• [Exercise description] Filter the records below and copy every line containing the word "EXAT".

[Source records]
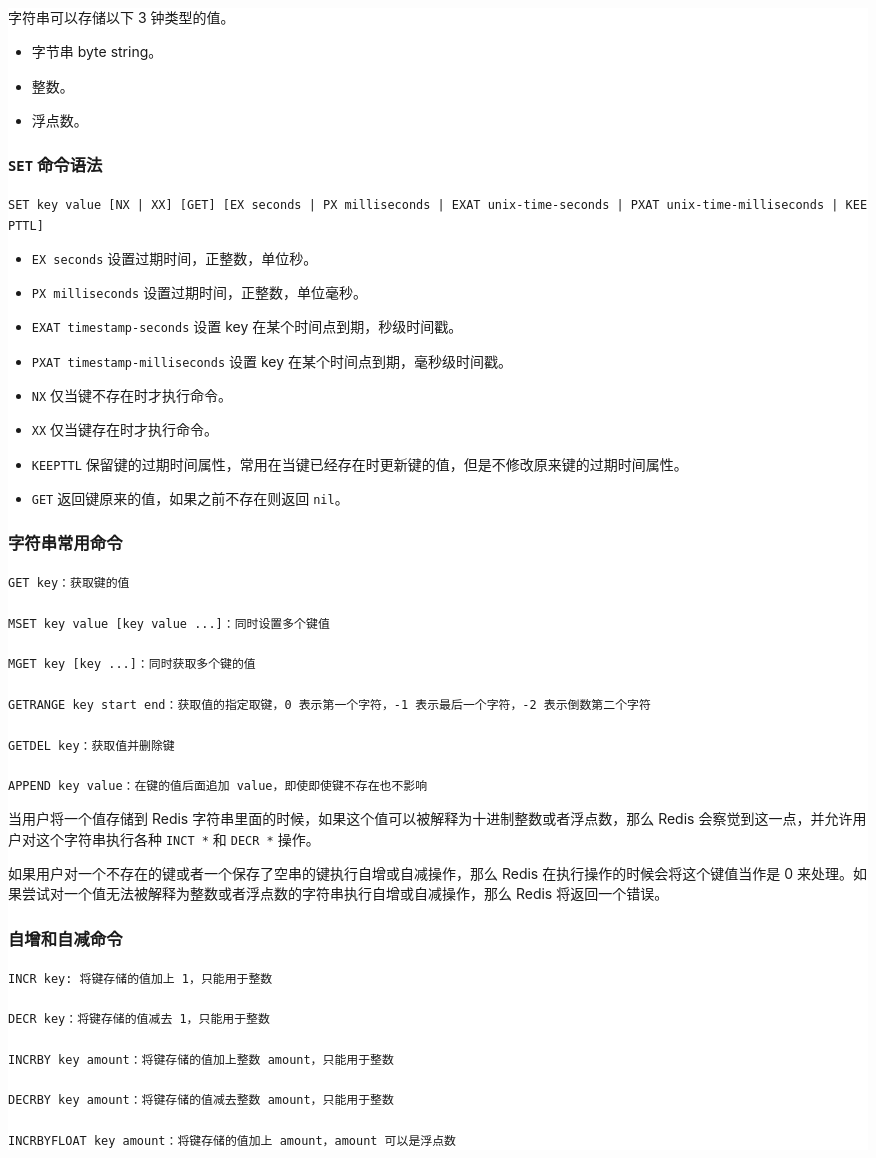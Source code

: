 字符串可以存储以下 3 钟类型的值。  

- 字节串 byte string。  

-  整数。  

- 浮点数。

### `SET` 命令语法
```
SET key value [NX | XX] [GET] [EX seconds | PX milliseconds | EXAT unix-time-seconds | PXAT unix-time-milliseconds | KEEPTTL]
```

- `EX seconds` 设置过期时间，正整数，单位秒。

- `PX milliseconds` 设置过期时间，正整数，单位毫秒。

- `EXAT timestamp-seconds` 设置 key 在某个时间点到期，秒级时间戳。

- `PXAT timestamp-milliseconds` 设置 key 在某个时间点到期，毫秒级时间戳。

- `NX` 仅当键不存在时才执行命令。

- `XX` 仅当键存在时才执行命令。

- `KEEPTTL` 保留键的过期时间属性，常用在当键已经存在时更新键的值，但是不修改原来键的过期时间属性。

- `GET` 返回键原来的值，如果之前不存在则返回 `nil`。

### 字符串常用命令
```
GET key：获取键的值

MSET key value [key value ...]：同时设置多个键值

MGET key [key ...]：同时获取多个键的值

GETRANGE key start end：获取值的指定取键，0 表示第一个字符，-1 表示最后一个字符，-2 表示倒数第二个字符

GETDEL key：获取值并删除键

APPEND key value：在键的值后面追加 value，即使即使键不存在也不影响
```

当用户将一个值存储到 Redis 字符串里面的时候，如果这个值可以被解释为十进制整数或者浮点数，那么 Redis 会察觉到这一点，并允许用户对这个字符串执行各种 `INCT *` 和 `DECR *` 操作。

如果用户对一个不存在的键或者一个保存了空串的键执行自增或自减操作，那么 Redis 在执行操作的时候会将这个键值当作是 0 来处理。如果尝试对一个值无法被解释为整数或者浮点数的字符串执行自增或自减操作，那么 Redis 将返回一个错误。

### 自增和自减命令
```
INCR key: 将键存储的值加上 1，只能用于整数

DECR key：将键存储的值减去 1，只能用于整数

INCRBY key amount：将键存储的值加上整数 amount，只能用于整数

DECRBY key amount：将键存储的值减去整数 amount，只能用于整数

INCRBYFLOAT key amount：将键存储的值加上 amount，amount 可以是浮点数
```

• [Answer to the problem]
SET key value [NX | XX] [GET] [EX seconds | PX milliseconds | EXAT unix-time-seconds | PXAT unix-time-milliseconds | KEEPTTL]
- `EXAT timestamp-seconds` 设置 key 在某个时间点到期，秒级时间戳。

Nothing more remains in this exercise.